CD Review: Chastain – We Bleed Metal

CD Review: Chastain – We Bleed Metal
All Access Rating: B+

Chastain - We Bleed Metal 2015
The old gang is almost back together. Only drummer Fred Coury, better known from his days with Cinderella, remains a no-show.

Surrender to No One, issued in 2013, saw the welcome return of iconic female power-metal vocalist Leather Leone to the Chastain fold, and now, the band has reunited with original bassist Mike Skimmerhorn for its latest Leviathan Records release We Bleed Metal, an album that unabashedly relives past glories while wrestling with how to become relevant in 2015.

All the familiar talismans of Chastain's '80s heyday are present, from Leone's all-encompassing wail and wrathful expression giving the lash to David T. Chastain's fiery and diverse guitar shredding fury. Coexisting uncomfortably, for whatever reason, there is palpable tension between the two forces, which usually results in electrifying metal with neoclassical underpinnings, especially when propelled forward by the battering drums of Stian Kristofferson (Pagan's Mind, Firewind). Occasionally, though, they seem to be rebelling against each other as if Chastain is undergoing an attempted coup. Still, thought-provoking lyrics that press such hot-button topics as religious extremism, financial collapse and mankind's appetite for self-destruction would keep We Bleed Metal in the 24-hour news cycle if CNN and other networks of its ilk ever deigned to acknowledge traditional metal's existence. But, that's a conversation for another day.
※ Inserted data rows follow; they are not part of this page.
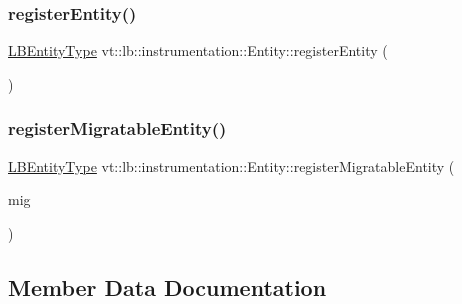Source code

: \subsubsection{\texorpdfstring{register\+Entity()}{registerEntity()}}
{\footnotesize\ttfamily \hyperlink{namespacevt_a92ec26fb6644cd0ba7eb0ee70c96bee5}{L\+B\+Entity\+Type} vt\+::lb\+::instrumentation\+::\+Entity\+::register\+Entity (\begin{DoxyParamCaption}{ }\end{DoxyParamCaption})\hspace{0.3cm}{\ttfamily [static]}}

\mbox{\label{structvt_1_1lb_1_1instrumentation_1_1_entity_ab9258411ac1a88ee64fc0eb2a9183430}} 
\subsubsection{\texorpdfstring{register\+Migratable\+Entity()}{registerMigratableEntity()}}
{\footnotesize\ttfamily \hyperlink{namespacevt_a92ec26fb6644cd0ba7eb0ee70c96bee5}{L\+B\+Entity\+Type} vt\+::lb\+::instrumentation\+::\+Entity\+::register\+Migratable\+Entity (\begin{DoxyParamCaption}\item[{\hyperlink{structvt_1_1lb_1_1instrumentation_1_1_entity_a40dd6e30c20027d66b9193323d9e0cb0}{Migratable\+Type} $\ast$}]{mig }\end{DoxyParamCaption})\hspace{0.3cm}{\ttfamily [static]}}



\subsection{Member Data Documentation}
\mbox{\label{structvt_1_1lb_1_1instrumentation_1_1_entity_a954c797480b06ad1f85643802a35141e}} 
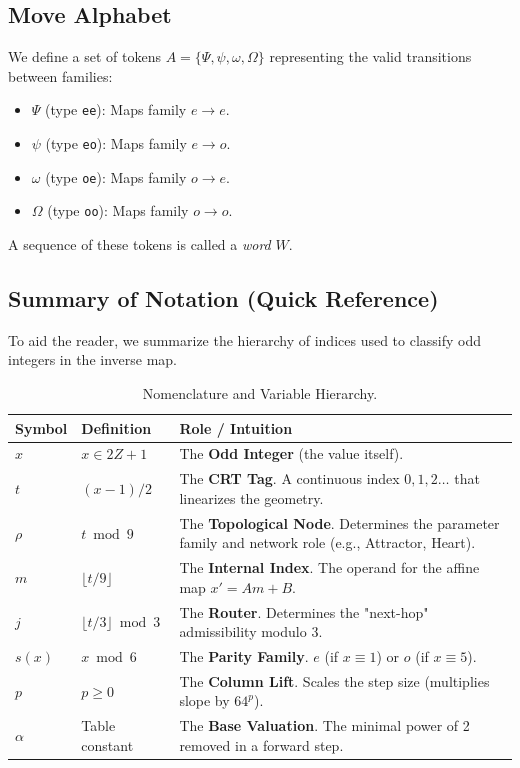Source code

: \documentclass[11pt,letterpaper]{amsart}
\def\mathrm#1{#1}%
\def\mathcal#1{#1}%
\def\mathbb#1{#1}%
\theoremstyle{definition}
\theoremstyle{plain}
\theoremstyle{plain}
\theoremstyle{remark}
\begin{document}
\subsection{Move Alphabet}
We define a set of tokens $\mathcal{A} = \{\Psi, \psi, \omega, \Omega\}$ representing the valid transitions between families:
\begin{itemize}
    \item $\Psi$ (type \texttt{ee}): Maps family $\mathrm{e} \to \mathrm{e}$.
    \item $\psi$ (type \texttt{eo}): Maps family $\mathrm{e} \to \mathrm{o}$.
    \item $\omega$ (type \texttt{oe}): Maps family $\mathrm{o} \to \mathrm{e}$.
    \item $\Omega$ (type \texttt{oo}): Maps family $\mathrm{o} \to \mathrm{o}$.
\end{itemize}
A sequence of these tokens is called a \emph{word} $W$.

\subsection{Summary of Notation (Quick Reference)}
To aid the reader, we summarize the hierarchy of indices used to classify odd integers in the inverse map.

\begin{table}[H]
\centering
\caption{Nomenclature and Variable Hierarchy.}
\label{tab:nomenclature}
\renewcommand{\arraystretch}{1.3}
\begin{tabularx}{\linewidth}{@{}l l X@{}}
\toprule
\textbf{Symbol} & \textbf{Definition} & \textbf{Role / Intuition} \\
\midrule
$x$ & $x \in 2\mathbb{Z}+1$ & The \textbf{Odd Integer} (the value itself). \\
$t$ & $(x-1)/2$ & The \textbf{CRT Tag}. A continuous index $0,1,2\dots$ that linearizes the geometry. \\
$\rho$ & $t \bmod 9$ & The \textbf{Topological Node}. Determines the parameter family and network role (e.g., Attractor, Heart). \\
$m$ & $\lfloor t/9 \rfloor$ & The \textbf{Internal Index}. The operand for the affine map $x' = A m + B$. \\
$j$ & $\lfloor t/3 \rfloor \bmod 3$ & The \textbf{Router}. Determines the "next-hop" admissibility modulo 3. \\
$s(x)$ & $x \bmod 6$ & The \textbf{Parity Family}. $\mathrm{e}$ (if $x \equiv 1$) or $\mathrm{o}$ (if $x \equiv 5$). \\
$p$ & $p \ge 0$ & The \textbf{Column Lift}. Scales the step size (multiplies slope by $64^p$). \\
$\alpha$ & Table constant & The \textbf{Base Valuation}. The minimal power of 2 removed in a forward step. \\
\bottomrule
\end{tabularx}
\end{table}
\end{document}
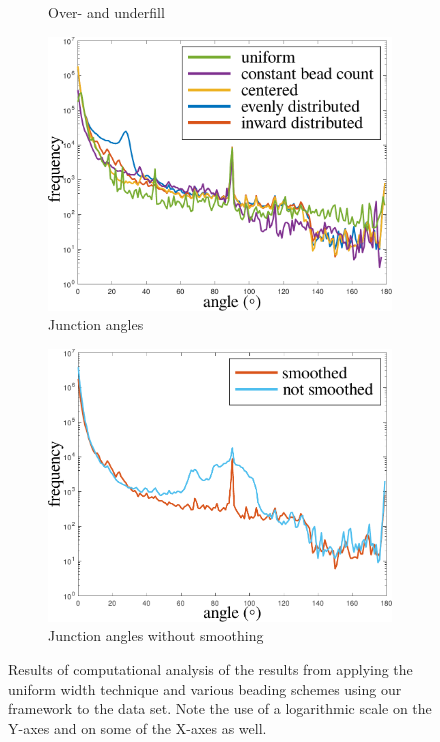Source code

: \begin{figure}
\begin{subfigure}{\figwidth}
\caption{Over- and underfill}
\label{over_underfill}
\end{subfigure}
\begin{subfigure}{\figwidth}\centering
\includegraphics[height=\figheight]{sources/validation/smoothness.pdf}
\caption{Junction angles}
\label{smoothness}
\end{subfigure}
\begin{subfigure}{\figwidth}\centering
\includegraphics[height=\figheight]{sources/validation/smoothnessNoTransition.pdf}
\caption{Junction angles without smoothing}
\label{smoothnessNoTransition}
\end{subfigure}


\caption{
Results of computational analysis of the results from applying the uniform width technique and various beading schemes using our framework to the data set.
Note the use of a logarithmic scale on the Y-axes and on some of the X-axes as well.
}
\end{figure}
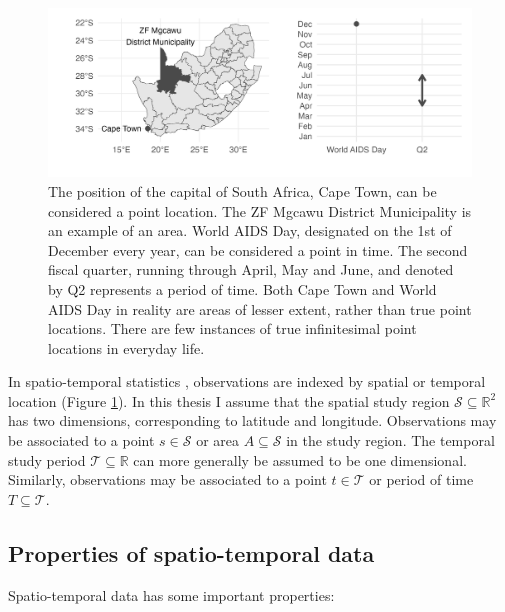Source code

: \documentclass[a4paper, nobind]{templates/ociamthesis}
\begin{document}
\begin{figure}

{\centering \includegraphics[width=0.95\linewidth]{figures/bayesian/st} 

}

\caption{The position of the capital of South Africa, Cape Town, can be considered a point location. The ZF Mgcawu District Municipality is an example of an area. World AIDS Day, designated on the 1st of December every year, can be considered a point in time. The second fiscal quarter, running through April, May and June, and denoted by Q2 represents a period of time. Both Cape Town and World AIDS Day in reality are areas of lesser extent, rather than true point locations. There are few instances of true infinitesimal point locations in everyday life.}\label{fig:st}
\end{figure}

In spatio-temporal statistics \autocite{cressie2015statistics}, observations are indexed by spatial or temporal location (Figure \ref{fig:st}).
In this thesis I assume that the spatial study region \(\mathcal{S} \subseteq \mathbb{R}^2\) has two dimensions, corresponding to latitude and longitude.
Observations may be associated to a point \(s \in \mathcal{S}\) or area \(A \subseteq \mathcal{S}\) in the study region.
The temporal study period \(\mathcal{T} \subseteq \mathbb{R}\) can more generally be assumed to be one dimensional.
Similarly, observations may be associated to a point \(t \in \mathcal{T}\) or period of time \(T \subseteq \mathcal{T}\).

\hypertarget{properties-of-spatio-temporal-data}{%
\subsection{Properties of spatio-temporal data}\label{properties-of-spatio-temporal-data}}

Spatio-temporal data has some important properties:
\end{document}
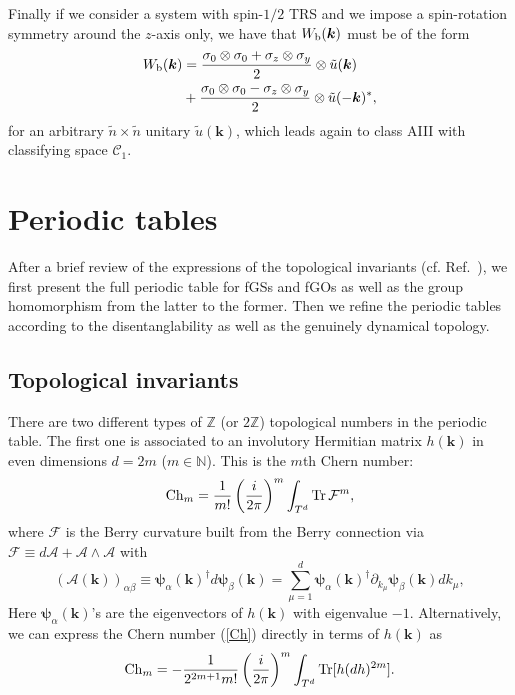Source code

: \documentclass[prl,twocolumn,preprintnumbers,superscriptaddress,amsmath,amssymb]{revtex4-1}
\newcommand{\Tr}{\operatorname{Tr}}
\begin{document}
Finally if we consider a system with spin-$1/2$ TRS and we impose a spin-rotation symmetry around the $z$-axis only, we have that $W_{\rm b}(\boldsymbol{k})$ must be of the form
\begin{equation}
\begin{split}
W_{\rm b}(\boldsymbol{k}) &= \frac{\sigma_0\otimes\sigma_0 + \sigma_z\otimes\sigma_y}{2}\otimes  \tilde u(\boldsymbol{k}) \\
&+ \frac{\sigma_0\otimes\sigma_0 - \sigma_z\otimes\sigma_y}{2}\otimes \tilde u(-\boldsymbol{k})^*,
\end{split}
\end{equation}
for an arbitrary $\tilde n\times \tilde n$ unitary $\tilde u(\boldsymbol{k})$, which leads again to class AIII with classifying space $\mathcal{C}_1$.



\section{Periodic tables}
After a brief review of the expressions of the topological invariants (cf. Ref.~\cite{Ryu2016}), we first present the full periodic table for fGSs and fGOs as well as the group homomorphism from the latter to the former. Then we refine the periodic tables according to the disentanglability as well as the genuinely dynamical topology.


\subsection{Topological invariants}
There are two different types of $\mathbb{Z}$ (or $2\mathbb{Z}$) topological numbers in the periodic table. The first one is associated to an involutory Hermitian matrix $h(\boldsymbol{k})$ in even dimensions $d=2m$ ($m\in\mathbb{N}$). This is the $m$th Chern number: 
\begin{equation}
{\rm Ch}_m = \frac{1}{m!}\left(\frac{i}{2\pi}\right)^m \int_{T^d} \Tr\mathcal{F}^m,
\label{Ch}
\end{equation}
where $\mathcal{F}$ is the Berry curvature built from the Berry connection via $\mathcal{F} \equiv d\mathcal{A}+ \mathcal{A}\wedge\mathcal{A}$ with
\begin{equation}
(\mathcal{A}(\boldsymbol{k}))_{\alpha\beta}\equiv\boldsymbol{\psi}_\alpha(\boldsymbol{k})^\dag d\boldsymbol{\psi}_\beta(\boldsymbol{k}) =\sum^d_{\mu=1} \boldsymbol{\psi}_\alpha(\boldsymbol{k})^\dag \partial_{k_\mu} \boldsymbol{\psi}_\beta(\boldsymbol{k}) dk_\mu,
\label{FA}
\end{equation}
Here $\boldsymbol{\psi}_\alpha(\boldsymbol{k})$'s are the eigenvectors of $h(\boldsymbol{k})$ with eigenvalue $-1$. Alternatively, we can express the Chern number (\ref{Ch}) directly in terms of $h(\boldsymbol{k})$ as
\begin{equation}
{\rm Ch}_m = -\frac{1}{2^{2m+1}m!}\left(\frac{i}{2\pi}\right)^m \int_{T^d} \Tr[h(dh)^{2m}].
\label{Ch2}
\end{equation}
\end{document}

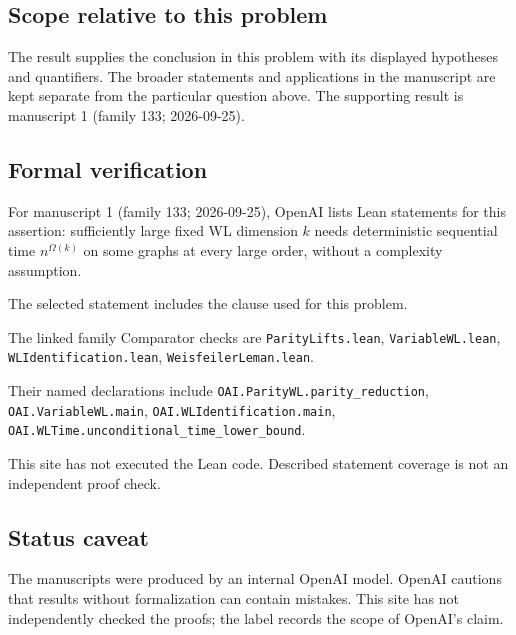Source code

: \documentclass[11pt]{article}
\begin{document}
\subsection{Scope relative to this problem}
The result supplies the conclusion in this problem with its displayed hypotheses and quantifiers. The broader statements and applications in the manuscript are kept separate from the particular question above. The supporting result is manuscript 1 (family 133; 2026-09-25).

\subsection{Formal verification}
For manuscript 1 (family 133; 2026-09-25), OpenAI lists Lean statements for this assertion: sufficiently large fixed WL dimension $k$ needs deterministic sequential time $n^{\Omega(k)}$ on some graphs at every large order, without a complexity assumption.

The selected statement includes the clause used for this problem.

The linked family Comparator checks are \texttt{ParityLifts.lean}, \texttt{VariableWL.lean}, \texttt{WLIdentification.lean}, \texttt{WeisfeilerLeman.lean}.

Their named declarations include \texttt{OAI.ParityWL.parity\_reduction}, \texttt{OAI.VariableWL.main}, \texttt{OAI.WLIdentification.main}, \texttt{OAI.WLTime.unconditional\_time\_lower\_bound}.

This site has not executed the Lean code. Described statement coverage is not an independent proof check.

\subsection{Status caveat}
The manuscripts were produced by an internal OpenAI model. OpenAI cautions that results without formalization can contain mistakes. This site has not independently checked the proofs; the label records the scope of OpenAI's claim.
\end{document}
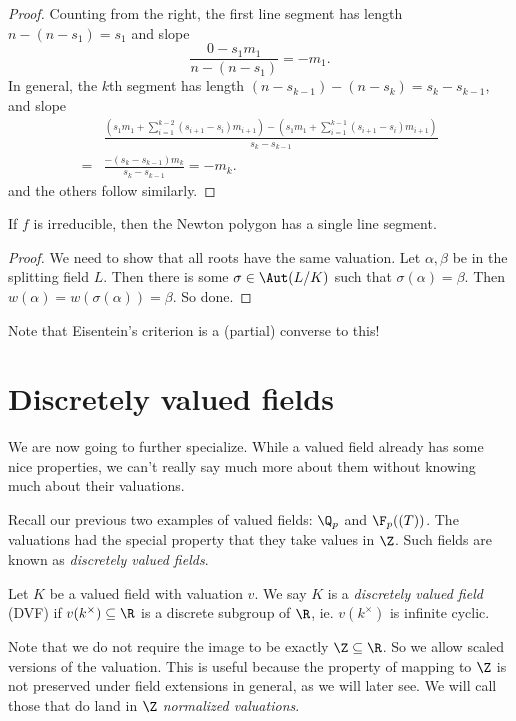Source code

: \documentclass[a4paper]{article}
\begin{document}
\begin{proof}
  Counting from the right, the first line segment has length $n - (n - s_1) = s_1$ and slope
  \[
    \frac{0 - s_1 m_1}{n - (n - s_1)} = -m_1.
  \]
  In general, the $k$th segment has length $(n - s_{k - 1}) - (n - s_k) = s_k - s_{k - 1}$, and slope
  \begin{align*}
    &\frac{\left(s_1 m_1 + \sum_{i = 1}^{k - 2} (s_{i + 1} - s_i) m_{i + 1}\right) - \left(s_1 m_1 + \sum_{i = 1}^{k - 1} (s_{i + 1} - s_i) m_{i + 1}\right)}{s_k - s_{k - 1}} \\
    ={}& \frac{-(s_k - s_{k - 1})m_k}{s_k - s_{k - 1}} = - m_k.
  \end{align*}
  and the others follow similarly.
\end{proof}

\begin{cor}
  If $f$ is irreducible, then the Newton polygon has a single line segment.
\end{cor}

\begin{proof}
  We need to show that all roots have the same valuation. Let $\alpha, \beta$ be in the splitting field $L$. Then there is some $\sigma \in \Aut(L/K)$ such that $\sigma(\alpha) = \beta$. Then $w(\alpha) = w(\sigma(\alpha)) = \beta$. So done.
\end{proof}

Note that Eisentein's criterion is a (partial) converse to this!

\section{Discretely valued fields}
We are now going to further specialize. While a valued field already has some nice properties, we can't really say much more about them without knowing much about their valuations.

Recall our previous two examples of valued fields: $\Q_p$ and $\F_p((T))$. The valuations had the special property that they take values in $\Z$. Such fields are known as \emph{discretely valued fields}.

\begin{defi}
  Let $K$ be a valued field with valuation $v$. We say $K$ is a \emph{discretely valued field} (DVF) if $v(k^\times) \subseteq \R$ is a discrete subgroup of $\R$, ie. $v(k^\times)$ is infinite cyclic.
\end{defi}
Note that we do not require the image to be exactly $\Z \subseteq \R$. So we allow scaled versions of the valuation. This is useful because the property of mapping to $\Z$ is not preserved under field extensions in general, as we will later see. We will call those that do land in $\Z$ \emph{normalized valuations}.
\end{document}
In the here and now, there is a fire-and-brimstone rallying cry for marginalized headbangers in a soaring, stampeding title track, and nasty, rugged, snaking riffs that bring thunder and lightning to the darkened skies of "Don't Trust Tomorrow," "Against All The Gods" and "I Am A Warrior." Heavier still is "Search Time for You," a lumbering, mysterious trudge with Middle Eastern adornments that runs out of steam, but the bruising, ravenous "Evolution of Terror" and "The Last Ones Alive" – where a beautifully rendered acoustic intro succumbs to hellish brutality – resuscitate We Bleed Metal with acrid, smoky breath. With three-fourths of its original lineup intact, the current version of Chastain follows familiar paths through dense, scary woods of riffing, animalistic howls and pounding rhythms, always staying true to its mission. To deviate now would seem to be a disingenuous, desperate grab for attention.